Action item:
Below are the records; count how many of their lines hold the string "Warder" and give the number alone.

[Stored data entries]
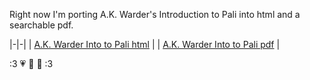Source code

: Right now I'm porting A.K. Warder's Introduction to Pali into html and a searchable pdf. 

|-|-|
| [A.K. Warder Into to Pali html](akwarder_intro_test_tufte.html) |
| [A.K. Warder Into to Pali pdf](akwarder_intro_test_tufte.pdf)   |

   :3 💗 💚 💛 :3
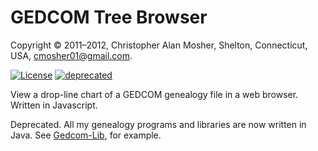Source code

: # GEDCOM Tree Browser

Copyright © 2011–2012, Christopher Alan Mosher, Shelton, Connecticut, USA, <cmosher01@gmail.com>.

[![License](https://img.shields.io/static/v1?label=license&message=GPL-3.0&color=orange)](https://www.gnu.org/licenses/gpl.html)
[![deprecated](http://badges.github.io/stability-badges/dist/deprecated.svg)](http://github.com/badges/stability-badges)

View a drop-line chart of a GEDCOM genealogy file in a web browser. Written in Javascript.

Deprecated. All my genealogy programs and libraries are now written in Java.
See [Gedcom-Lib](https://github.com/cmosher01/Gedcom-Lib), for example.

Reply to the exercise:
3